1.2 The complainants referred claims of discrimination to the Director of the Equality Tribunal variously on 17 February 2011, 1 April 2011, 5 July 2011, 4 November 2011, under the Employment Equality Acts. On 23 July, 2013, in accordance with his powers under section 75 of the Acts, the Director delegated the cases to Conor Stokes - an Equality Officer - for investigation, hearing and decision and for the exercise of other relevant functions of the Director under Part VII of the Acts on which date my investigation commenced. As required by Section 79(1) and as part of my investigation, I proceeded to a hearing on 30 July 2013. All written and oral evidence presented to the Tribunal has been taken into consideration when coming to this decision.
2. SUMMARY OF THE COMPLAINANT'S CASE
2.1 The complainants submitted that they were employed by the respondent and are non-Irish nationals (being from Poland). The complainants submitted that they have experienced a number of difficulties in employment as they are not native speakers of English.
2.2 The complainants submitted that these difficulties have arisen in the context of employment mainly in relation to two particular issues. The first relates to the claim that none of the work related documentation has been provided in and that this counts as a discriminatory act.

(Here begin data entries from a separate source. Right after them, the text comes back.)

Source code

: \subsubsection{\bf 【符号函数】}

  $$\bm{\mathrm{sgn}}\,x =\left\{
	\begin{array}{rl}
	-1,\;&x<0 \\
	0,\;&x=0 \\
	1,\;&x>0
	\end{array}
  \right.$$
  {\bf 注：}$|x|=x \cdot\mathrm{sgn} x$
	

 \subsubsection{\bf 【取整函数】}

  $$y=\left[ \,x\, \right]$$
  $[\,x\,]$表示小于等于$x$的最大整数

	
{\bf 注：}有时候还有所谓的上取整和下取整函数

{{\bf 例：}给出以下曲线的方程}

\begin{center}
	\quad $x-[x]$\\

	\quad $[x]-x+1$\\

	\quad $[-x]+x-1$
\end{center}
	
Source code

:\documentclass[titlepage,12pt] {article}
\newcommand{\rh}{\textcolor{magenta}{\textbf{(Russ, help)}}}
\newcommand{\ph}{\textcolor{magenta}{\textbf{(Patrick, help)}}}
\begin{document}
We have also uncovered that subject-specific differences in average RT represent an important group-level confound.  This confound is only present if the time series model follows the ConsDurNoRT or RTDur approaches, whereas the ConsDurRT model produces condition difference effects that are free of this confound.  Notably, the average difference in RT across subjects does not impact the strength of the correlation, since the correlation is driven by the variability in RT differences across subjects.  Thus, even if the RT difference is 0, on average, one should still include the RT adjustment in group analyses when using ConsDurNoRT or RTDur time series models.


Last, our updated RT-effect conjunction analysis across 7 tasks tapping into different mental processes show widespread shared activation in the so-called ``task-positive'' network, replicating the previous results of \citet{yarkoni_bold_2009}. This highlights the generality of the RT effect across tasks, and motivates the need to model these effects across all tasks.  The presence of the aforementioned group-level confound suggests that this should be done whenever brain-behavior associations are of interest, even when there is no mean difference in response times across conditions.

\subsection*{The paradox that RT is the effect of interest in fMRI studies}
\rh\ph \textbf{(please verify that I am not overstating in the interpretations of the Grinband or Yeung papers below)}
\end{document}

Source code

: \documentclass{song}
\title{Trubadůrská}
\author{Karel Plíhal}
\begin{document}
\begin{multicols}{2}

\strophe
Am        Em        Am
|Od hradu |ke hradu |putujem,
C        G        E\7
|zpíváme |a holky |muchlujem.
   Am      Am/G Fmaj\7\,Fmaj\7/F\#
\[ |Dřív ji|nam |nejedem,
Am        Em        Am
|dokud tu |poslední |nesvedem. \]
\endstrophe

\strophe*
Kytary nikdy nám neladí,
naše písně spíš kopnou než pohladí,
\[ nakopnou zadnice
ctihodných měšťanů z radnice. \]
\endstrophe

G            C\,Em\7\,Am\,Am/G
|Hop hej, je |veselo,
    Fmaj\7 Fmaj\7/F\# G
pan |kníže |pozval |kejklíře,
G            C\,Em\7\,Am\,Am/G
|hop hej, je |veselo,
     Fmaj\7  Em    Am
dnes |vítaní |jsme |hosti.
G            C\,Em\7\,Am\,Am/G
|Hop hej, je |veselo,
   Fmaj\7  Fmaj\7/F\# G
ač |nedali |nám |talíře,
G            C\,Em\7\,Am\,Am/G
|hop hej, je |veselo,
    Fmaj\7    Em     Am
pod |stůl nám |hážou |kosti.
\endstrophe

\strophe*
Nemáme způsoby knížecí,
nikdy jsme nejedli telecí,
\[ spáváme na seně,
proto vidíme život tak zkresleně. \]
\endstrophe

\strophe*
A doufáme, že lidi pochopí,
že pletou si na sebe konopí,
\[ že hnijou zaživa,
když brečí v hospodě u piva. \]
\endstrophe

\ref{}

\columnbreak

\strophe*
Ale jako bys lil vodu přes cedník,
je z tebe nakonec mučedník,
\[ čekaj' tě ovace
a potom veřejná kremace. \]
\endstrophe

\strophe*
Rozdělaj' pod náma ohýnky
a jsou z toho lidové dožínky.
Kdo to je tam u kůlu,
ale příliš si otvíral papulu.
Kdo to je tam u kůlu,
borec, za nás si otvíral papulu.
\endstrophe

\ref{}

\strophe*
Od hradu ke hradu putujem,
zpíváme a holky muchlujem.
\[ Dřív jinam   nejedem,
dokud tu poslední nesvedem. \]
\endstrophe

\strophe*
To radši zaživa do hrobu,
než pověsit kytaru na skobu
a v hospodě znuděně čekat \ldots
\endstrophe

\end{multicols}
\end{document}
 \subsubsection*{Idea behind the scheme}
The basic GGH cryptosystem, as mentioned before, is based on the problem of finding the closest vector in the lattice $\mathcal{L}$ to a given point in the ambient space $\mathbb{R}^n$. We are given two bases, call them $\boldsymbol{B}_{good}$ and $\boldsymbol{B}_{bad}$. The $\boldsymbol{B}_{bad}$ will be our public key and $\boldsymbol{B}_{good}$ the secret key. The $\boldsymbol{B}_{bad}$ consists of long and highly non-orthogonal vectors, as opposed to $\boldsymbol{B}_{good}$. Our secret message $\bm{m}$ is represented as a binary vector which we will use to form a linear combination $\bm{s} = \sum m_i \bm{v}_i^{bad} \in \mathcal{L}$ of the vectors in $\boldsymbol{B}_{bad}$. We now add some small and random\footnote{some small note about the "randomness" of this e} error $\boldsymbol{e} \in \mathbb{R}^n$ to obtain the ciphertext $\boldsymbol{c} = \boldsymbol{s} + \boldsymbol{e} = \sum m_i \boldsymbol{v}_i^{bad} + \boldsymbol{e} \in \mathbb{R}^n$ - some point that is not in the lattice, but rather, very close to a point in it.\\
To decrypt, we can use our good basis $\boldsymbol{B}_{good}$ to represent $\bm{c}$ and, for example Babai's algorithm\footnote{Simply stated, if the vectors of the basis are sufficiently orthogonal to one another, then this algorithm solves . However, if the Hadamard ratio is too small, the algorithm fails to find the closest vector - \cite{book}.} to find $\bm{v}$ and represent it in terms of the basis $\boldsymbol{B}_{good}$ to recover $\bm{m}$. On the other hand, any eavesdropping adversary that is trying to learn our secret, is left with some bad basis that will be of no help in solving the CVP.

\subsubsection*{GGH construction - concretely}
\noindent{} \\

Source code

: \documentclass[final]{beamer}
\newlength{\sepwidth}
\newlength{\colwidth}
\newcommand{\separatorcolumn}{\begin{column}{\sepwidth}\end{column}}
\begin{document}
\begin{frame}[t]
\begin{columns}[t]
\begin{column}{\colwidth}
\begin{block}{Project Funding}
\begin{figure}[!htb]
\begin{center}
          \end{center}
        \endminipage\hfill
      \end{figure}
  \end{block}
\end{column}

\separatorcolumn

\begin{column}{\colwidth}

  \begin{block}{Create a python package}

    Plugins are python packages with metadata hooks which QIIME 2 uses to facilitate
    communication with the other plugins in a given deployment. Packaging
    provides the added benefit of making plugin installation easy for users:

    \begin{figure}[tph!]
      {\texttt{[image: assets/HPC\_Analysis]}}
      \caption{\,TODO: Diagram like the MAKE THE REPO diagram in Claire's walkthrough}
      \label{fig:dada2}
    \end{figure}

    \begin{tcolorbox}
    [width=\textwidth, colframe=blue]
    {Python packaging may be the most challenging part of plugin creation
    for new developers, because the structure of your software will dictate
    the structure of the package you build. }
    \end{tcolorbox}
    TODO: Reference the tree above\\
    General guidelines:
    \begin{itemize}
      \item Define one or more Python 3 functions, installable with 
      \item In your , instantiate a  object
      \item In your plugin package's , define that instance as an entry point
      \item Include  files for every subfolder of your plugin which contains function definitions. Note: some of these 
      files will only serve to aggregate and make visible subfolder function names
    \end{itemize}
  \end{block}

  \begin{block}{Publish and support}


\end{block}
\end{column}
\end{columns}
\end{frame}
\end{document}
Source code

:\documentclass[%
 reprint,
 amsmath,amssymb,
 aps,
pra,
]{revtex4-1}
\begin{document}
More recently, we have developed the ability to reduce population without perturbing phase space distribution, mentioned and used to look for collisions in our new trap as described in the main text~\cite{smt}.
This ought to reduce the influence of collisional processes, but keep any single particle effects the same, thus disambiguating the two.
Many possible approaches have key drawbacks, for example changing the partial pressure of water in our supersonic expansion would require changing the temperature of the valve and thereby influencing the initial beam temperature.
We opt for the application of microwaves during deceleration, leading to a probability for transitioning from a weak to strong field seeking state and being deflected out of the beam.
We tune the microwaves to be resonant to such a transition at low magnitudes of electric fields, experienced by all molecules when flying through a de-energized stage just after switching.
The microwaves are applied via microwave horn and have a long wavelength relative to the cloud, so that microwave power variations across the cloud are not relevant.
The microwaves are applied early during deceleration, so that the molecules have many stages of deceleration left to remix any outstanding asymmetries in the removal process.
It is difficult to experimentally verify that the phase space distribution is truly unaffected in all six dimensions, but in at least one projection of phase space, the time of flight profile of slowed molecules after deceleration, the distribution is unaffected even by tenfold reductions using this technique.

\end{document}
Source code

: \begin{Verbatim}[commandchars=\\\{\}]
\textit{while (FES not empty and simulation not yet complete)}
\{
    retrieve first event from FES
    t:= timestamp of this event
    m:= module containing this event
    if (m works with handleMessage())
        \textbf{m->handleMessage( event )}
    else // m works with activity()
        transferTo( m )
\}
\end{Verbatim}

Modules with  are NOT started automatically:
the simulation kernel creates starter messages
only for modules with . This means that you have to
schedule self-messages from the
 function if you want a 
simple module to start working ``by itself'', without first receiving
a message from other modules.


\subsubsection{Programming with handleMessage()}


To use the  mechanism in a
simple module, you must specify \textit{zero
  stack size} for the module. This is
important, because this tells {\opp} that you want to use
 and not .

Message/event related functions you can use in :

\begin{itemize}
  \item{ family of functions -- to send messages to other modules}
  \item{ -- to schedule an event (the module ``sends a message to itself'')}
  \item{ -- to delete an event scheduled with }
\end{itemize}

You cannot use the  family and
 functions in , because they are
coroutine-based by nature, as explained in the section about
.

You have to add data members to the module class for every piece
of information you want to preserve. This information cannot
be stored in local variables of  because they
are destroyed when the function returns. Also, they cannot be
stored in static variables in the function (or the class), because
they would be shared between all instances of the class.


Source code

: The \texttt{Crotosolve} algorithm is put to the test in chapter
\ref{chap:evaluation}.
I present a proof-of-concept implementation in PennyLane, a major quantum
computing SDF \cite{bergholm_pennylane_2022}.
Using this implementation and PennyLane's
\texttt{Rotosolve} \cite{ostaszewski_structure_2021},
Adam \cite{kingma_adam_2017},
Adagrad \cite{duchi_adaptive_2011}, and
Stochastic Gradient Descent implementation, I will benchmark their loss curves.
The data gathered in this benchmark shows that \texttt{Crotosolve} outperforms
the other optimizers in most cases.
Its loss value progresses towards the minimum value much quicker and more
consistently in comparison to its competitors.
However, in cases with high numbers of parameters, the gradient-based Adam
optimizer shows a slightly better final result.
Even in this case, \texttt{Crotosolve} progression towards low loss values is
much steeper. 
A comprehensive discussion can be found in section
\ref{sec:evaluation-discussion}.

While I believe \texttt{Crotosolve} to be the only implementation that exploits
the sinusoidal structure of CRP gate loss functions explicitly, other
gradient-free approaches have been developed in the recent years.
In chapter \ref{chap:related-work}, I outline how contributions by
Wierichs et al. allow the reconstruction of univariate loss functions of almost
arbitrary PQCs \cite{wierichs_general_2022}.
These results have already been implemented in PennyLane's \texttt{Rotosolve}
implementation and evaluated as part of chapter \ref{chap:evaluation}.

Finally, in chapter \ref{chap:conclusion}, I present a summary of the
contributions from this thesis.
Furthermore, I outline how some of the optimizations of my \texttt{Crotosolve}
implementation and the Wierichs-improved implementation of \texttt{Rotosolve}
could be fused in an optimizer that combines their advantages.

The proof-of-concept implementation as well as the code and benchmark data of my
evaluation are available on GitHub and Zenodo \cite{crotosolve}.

The second issue is that the respondent has imposed a rigid regulation of English only being allowed as the business language within the confines of the workplace.
2.3 The complainants submitted that the use of any other language is prohibited under threat of disciplinary action. The complainants further submitted that this policy applies to the shop floor and office areas of the plant.
2.4 The complainants submit that this rule which is set out in the company handbook prevents them from conversing in their own ethnic tongue with a number of work colleagues who are also Polish and this is discriminatory.
2.5 In addition, two of the complainants submitted that access to some promotional outlets within the organisation are restricted to individuals who are fully fluent in the English language and that this too constitutes discrimination.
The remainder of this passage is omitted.